Photo: Tom Reel, Staff / Staff photographer
by John MacCormack, San Antonio Express-News
The monthslong legal tug of war over Charlie Thrash, 81, a wealthy San Antonio man who is mentally incapacitated, took a decisive turn Friday that left his girlfriend Laura Martinez on the outs.
After a three-day hearing, Probate Court Judge Oscar Kazen issued a temporary injunction against Martinez and her family that forbids any of them from coming within 500 feet of Thrash, the longtime owner of a specialty car repair shop on West Avenue.
Kazan also ordered Martinez and her adult children to vacate Thrash’s spacious home in Shavano Park by April 28 and to relinquish any of his assets they may still possess. Still at issue is a $100,000 Corvette, believed to be hidden in Junction.
In their closing arguments Friday afternoon, lawyers for court-appointed guardians Mary Werner and Tonya Barina reminded the judge of the extensive evidence of exploitation presented during the hearing.
“Laura was trying to scare Mr. Thrash that the guardians were out to get his money. The truth is, the only people out to get his money were the Martinez family,” said Laura Cavaretta, attorney for Barina, the guardian of Thrash’s estate.

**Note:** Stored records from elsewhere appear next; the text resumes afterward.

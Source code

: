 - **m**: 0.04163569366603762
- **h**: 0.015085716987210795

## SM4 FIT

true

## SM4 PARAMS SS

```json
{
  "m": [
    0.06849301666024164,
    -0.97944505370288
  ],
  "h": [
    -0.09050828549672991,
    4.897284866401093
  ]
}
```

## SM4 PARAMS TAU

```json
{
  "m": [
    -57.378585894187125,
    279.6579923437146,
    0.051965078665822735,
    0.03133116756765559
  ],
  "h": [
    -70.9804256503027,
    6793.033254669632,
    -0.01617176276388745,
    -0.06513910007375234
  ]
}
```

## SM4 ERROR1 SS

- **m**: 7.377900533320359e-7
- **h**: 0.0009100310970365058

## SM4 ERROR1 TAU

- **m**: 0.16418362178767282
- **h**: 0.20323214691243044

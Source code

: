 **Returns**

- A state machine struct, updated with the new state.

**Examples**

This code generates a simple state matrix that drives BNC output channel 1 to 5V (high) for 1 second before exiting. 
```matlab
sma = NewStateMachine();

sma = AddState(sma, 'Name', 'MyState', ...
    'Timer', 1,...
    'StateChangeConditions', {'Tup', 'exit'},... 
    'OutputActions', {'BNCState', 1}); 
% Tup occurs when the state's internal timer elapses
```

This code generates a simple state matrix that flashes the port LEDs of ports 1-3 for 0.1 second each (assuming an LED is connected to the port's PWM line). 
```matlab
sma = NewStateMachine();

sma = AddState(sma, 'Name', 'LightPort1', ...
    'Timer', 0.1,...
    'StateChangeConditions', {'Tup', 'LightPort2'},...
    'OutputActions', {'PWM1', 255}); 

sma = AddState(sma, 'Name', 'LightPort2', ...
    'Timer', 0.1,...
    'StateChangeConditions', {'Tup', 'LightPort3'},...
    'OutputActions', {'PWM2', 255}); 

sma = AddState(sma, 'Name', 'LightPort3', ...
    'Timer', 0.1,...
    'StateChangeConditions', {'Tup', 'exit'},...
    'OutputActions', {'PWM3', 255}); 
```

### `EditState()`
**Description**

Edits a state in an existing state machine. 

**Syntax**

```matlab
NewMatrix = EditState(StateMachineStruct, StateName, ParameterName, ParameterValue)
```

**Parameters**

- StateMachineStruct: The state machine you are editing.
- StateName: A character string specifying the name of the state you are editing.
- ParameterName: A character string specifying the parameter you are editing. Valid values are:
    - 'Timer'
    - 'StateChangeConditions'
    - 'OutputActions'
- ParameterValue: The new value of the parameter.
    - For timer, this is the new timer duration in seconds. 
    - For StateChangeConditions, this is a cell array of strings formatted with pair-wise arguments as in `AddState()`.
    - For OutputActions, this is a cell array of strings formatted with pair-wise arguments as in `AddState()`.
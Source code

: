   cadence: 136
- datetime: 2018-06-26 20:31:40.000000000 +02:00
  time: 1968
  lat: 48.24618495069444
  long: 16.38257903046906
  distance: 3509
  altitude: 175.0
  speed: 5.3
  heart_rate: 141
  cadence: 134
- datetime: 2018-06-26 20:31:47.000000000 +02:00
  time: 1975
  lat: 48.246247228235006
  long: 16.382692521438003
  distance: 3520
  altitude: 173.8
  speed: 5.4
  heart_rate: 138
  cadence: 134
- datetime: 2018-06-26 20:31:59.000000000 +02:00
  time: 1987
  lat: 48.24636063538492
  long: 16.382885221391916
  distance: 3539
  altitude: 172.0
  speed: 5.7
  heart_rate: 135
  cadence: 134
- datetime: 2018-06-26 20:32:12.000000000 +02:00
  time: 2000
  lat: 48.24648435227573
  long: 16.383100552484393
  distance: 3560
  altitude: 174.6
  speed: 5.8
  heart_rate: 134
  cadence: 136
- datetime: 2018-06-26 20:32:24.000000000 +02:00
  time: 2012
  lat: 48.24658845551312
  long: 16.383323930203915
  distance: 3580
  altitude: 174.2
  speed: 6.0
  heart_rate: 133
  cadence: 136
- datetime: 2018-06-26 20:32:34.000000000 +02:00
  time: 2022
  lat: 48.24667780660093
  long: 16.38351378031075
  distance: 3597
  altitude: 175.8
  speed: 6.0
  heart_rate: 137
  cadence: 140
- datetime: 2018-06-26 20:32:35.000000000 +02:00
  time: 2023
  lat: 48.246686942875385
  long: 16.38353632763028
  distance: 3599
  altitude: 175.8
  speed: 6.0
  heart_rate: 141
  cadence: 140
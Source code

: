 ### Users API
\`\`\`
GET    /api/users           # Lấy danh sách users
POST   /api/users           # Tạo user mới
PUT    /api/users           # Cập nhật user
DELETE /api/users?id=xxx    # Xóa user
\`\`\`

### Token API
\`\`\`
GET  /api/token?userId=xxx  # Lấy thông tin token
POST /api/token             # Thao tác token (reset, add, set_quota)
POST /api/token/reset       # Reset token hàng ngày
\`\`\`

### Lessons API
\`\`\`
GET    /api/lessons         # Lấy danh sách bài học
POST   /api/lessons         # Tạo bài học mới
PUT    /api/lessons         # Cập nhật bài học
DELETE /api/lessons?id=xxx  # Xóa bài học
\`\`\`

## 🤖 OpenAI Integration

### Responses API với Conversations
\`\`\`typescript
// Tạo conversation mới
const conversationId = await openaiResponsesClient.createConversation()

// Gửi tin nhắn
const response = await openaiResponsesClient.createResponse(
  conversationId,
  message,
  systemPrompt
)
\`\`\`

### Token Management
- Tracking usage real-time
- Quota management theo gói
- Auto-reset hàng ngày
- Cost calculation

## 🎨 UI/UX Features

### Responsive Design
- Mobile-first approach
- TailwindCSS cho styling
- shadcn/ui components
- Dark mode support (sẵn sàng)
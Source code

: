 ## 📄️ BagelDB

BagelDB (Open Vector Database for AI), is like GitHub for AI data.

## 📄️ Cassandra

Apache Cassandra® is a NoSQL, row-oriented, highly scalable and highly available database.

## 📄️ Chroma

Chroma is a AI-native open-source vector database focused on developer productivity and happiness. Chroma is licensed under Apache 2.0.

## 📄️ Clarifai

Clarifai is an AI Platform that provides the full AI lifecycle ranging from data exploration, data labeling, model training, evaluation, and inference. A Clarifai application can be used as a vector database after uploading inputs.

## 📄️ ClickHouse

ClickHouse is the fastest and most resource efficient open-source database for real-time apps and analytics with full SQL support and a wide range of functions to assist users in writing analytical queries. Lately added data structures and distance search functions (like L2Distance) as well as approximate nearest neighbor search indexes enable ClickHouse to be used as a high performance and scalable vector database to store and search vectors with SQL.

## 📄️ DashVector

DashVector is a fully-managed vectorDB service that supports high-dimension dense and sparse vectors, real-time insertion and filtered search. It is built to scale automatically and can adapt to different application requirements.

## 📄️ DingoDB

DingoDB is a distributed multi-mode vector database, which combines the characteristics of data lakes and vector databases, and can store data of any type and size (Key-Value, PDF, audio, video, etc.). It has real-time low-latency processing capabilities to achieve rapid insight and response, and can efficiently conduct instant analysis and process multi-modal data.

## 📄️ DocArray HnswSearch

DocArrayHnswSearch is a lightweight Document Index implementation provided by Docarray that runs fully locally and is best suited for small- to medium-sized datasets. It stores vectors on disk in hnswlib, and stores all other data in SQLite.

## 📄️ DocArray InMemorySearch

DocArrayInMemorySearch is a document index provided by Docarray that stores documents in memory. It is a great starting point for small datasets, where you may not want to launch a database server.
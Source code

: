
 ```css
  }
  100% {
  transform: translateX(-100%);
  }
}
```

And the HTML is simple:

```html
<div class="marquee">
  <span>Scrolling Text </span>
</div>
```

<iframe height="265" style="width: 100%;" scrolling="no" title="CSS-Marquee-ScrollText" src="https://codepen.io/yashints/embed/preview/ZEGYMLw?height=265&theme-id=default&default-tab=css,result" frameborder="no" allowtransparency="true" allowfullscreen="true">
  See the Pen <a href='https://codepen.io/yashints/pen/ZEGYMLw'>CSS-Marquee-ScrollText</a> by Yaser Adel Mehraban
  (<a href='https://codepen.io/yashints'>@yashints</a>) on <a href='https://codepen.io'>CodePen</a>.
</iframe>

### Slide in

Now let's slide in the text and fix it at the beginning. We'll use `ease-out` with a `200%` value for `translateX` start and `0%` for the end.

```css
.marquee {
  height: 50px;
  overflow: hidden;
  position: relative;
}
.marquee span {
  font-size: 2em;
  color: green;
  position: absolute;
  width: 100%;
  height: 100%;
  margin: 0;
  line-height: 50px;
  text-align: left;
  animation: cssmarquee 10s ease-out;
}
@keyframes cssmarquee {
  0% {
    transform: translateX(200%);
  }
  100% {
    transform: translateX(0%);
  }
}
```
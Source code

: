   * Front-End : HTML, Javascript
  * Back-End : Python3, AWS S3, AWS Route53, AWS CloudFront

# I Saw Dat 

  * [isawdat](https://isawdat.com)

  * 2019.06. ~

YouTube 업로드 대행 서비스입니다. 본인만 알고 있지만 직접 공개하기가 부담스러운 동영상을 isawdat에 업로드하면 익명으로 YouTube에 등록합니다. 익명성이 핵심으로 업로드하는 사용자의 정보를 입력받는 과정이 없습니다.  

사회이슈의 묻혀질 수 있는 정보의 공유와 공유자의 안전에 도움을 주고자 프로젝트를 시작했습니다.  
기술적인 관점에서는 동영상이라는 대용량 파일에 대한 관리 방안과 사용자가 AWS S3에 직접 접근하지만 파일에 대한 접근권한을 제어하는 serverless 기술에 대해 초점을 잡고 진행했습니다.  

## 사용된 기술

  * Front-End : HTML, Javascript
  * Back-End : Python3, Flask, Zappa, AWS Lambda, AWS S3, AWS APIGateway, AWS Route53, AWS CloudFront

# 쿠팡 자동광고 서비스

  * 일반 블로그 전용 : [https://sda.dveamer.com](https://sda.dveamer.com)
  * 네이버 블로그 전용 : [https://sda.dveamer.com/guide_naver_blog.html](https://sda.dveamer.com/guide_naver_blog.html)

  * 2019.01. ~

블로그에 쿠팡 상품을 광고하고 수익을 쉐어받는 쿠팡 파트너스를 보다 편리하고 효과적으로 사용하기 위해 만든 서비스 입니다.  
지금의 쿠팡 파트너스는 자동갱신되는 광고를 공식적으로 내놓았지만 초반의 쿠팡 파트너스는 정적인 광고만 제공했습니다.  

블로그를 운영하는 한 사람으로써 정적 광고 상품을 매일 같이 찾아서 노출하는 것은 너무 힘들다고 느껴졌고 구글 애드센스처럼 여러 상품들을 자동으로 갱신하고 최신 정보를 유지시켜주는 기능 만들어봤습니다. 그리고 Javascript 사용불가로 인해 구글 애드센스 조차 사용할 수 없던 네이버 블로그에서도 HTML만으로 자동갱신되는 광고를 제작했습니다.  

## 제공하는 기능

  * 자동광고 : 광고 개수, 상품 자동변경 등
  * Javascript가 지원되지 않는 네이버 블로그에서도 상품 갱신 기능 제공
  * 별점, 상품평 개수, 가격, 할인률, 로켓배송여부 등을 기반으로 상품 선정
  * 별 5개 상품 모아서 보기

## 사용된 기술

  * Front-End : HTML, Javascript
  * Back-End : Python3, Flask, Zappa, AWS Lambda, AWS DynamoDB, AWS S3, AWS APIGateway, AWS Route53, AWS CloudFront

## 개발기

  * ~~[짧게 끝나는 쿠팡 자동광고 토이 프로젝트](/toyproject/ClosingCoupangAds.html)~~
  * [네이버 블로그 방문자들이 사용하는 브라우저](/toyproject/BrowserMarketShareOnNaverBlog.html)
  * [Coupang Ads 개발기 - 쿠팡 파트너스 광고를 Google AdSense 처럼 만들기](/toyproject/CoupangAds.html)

“We believe that if our requests are not granted, Mr. Thrash will continue to be intimidated and his assets drained,” she added.
Philip Ross, the lawyer for Martinez, 54, and her adult children, told the judge they were the only ones who truly cared about him.
“They were doing everything they possibly could for Charlie without asking for payment in return,” he said.
Earlier, while testifying, Laura Martinez became emotional on the witness stand.
“Charlie is the most important thing to my whole being,” she said Thursday through tears. “The reason I’m here is to defend Charlie and fight for him. Charlie has capacity and should have his civil rights respected.”
The two guardians, who were appointed by the probate court to protect Thrash and his estate, had frequent conflicts with the Martinez family.
Throughout the litigation, the Martinez family and Ross had sought to end the guardianships, claiming that Thrash, who was found to be mentally incapacitated in 2017, has somehow recovered his mental competence.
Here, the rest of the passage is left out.